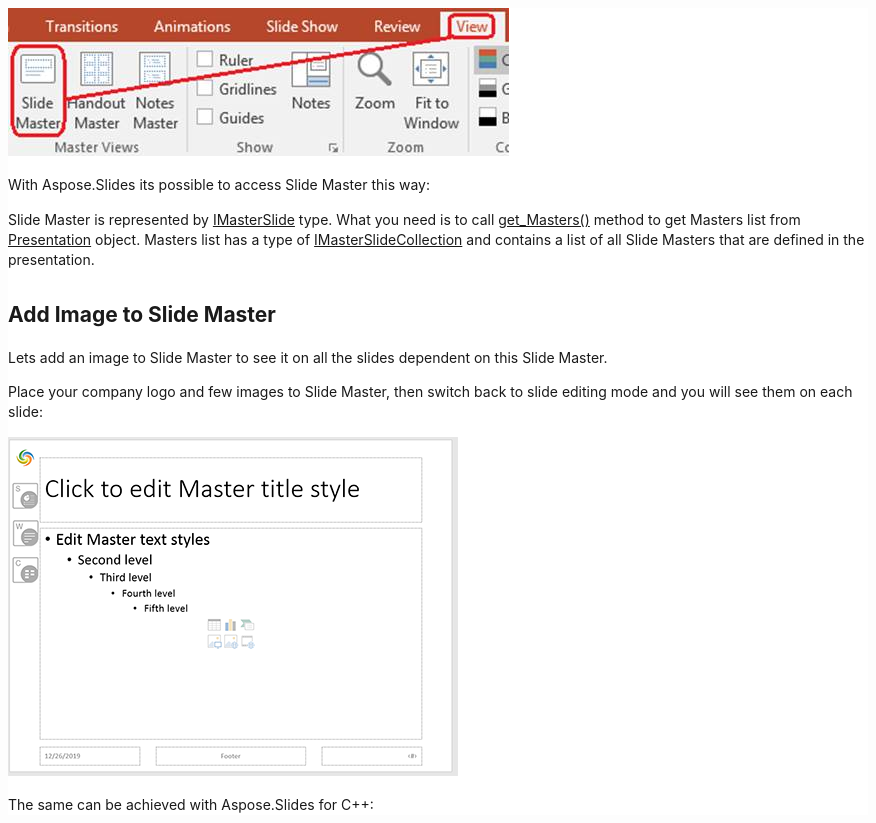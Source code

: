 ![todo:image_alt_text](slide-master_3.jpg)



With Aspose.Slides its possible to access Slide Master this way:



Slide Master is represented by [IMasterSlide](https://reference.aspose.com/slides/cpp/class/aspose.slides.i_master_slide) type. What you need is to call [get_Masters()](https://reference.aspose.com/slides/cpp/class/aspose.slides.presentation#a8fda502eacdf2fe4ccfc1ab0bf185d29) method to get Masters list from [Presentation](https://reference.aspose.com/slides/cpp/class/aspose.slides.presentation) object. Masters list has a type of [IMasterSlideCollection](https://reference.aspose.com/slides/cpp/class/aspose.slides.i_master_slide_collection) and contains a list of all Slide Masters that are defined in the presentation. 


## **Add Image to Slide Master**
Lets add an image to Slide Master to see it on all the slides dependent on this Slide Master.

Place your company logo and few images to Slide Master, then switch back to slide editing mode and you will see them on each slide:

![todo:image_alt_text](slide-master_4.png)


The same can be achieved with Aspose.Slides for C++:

^^^^

= YOUR ASSIGNMENT =
Copying begins at the line that holds "Slide Master is" and ends at the last line of the data above, with both included and each line kept exactly.

= RESPONSE =
Slide Master is represented by [IMasterSlide](https://reference.aspose.com/slides/cpp/class/aspose.slides.i_master_slide) type. What you need is to call [get_Masters()](https://reference.aspose.com/slides/cpp/class/aspose.slides.presentation#a8fda502eacdf2fe4ccfc1ab0bf185d29) method to get Masters list from [Presentation](https://reference.aspose.com/slides/cpp/class/aspose.slides.presentation) object. Masters list has a type of [IMasterSlideCollection](https://reference.aspose.com/slides/cpp/class/aspose.slides.i_master_slide_collection) and contains a list of all Slide Masters that are defined in the presentation. 


## **Add Image to Slide Master**
Lets add an image to Slide Master to see it on all the slides dependent on this Slide Master.

Place your company logo and few images to Slide Master, then switch back to slide editing mode and you will see them on each slide:

![todo:image_alt_text](slide-master_4.png)


The same can be achieved with Aspose.Slides for C++:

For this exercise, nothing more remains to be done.